*Problem*:
Your answer must be every line of the data below that holds the string "settings", copied exactly.

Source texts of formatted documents
- - -

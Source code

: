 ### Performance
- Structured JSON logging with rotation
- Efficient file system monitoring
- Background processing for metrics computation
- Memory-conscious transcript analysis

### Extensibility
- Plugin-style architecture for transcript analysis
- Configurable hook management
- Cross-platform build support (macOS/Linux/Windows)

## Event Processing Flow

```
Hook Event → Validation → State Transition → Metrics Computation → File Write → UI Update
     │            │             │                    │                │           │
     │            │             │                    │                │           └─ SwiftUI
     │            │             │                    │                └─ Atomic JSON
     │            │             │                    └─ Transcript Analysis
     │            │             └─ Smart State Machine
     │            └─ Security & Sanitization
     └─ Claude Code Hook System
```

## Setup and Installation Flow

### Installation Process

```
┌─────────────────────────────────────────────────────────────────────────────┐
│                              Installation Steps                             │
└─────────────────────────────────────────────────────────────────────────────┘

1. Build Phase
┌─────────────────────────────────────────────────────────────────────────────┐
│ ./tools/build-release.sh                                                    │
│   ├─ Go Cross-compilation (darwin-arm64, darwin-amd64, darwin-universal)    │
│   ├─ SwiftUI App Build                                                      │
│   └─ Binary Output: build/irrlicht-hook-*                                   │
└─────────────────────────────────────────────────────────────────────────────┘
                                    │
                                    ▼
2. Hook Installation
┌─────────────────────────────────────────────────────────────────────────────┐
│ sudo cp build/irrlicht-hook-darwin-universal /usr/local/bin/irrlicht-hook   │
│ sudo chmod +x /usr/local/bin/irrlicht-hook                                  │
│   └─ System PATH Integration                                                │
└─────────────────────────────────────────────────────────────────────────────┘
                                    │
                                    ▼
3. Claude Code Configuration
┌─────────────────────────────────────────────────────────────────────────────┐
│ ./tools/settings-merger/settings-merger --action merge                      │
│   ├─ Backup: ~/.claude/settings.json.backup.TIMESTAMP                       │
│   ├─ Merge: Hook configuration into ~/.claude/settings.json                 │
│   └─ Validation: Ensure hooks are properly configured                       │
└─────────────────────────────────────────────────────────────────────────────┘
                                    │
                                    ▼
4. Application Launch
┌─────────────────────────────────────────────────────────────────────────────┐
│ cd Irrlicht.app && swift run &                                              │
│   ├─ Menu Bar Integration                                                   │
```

- - -

*Exercise solution*:
│ ./tools/settings-merger/settings-merger --action merge                      │
│   ├─ Backup: ~/.claude/settings.json.backup.TIMESTAMP                       │
│   ├─ Merge: Hook configuration into ~/.claude/settings.json                 │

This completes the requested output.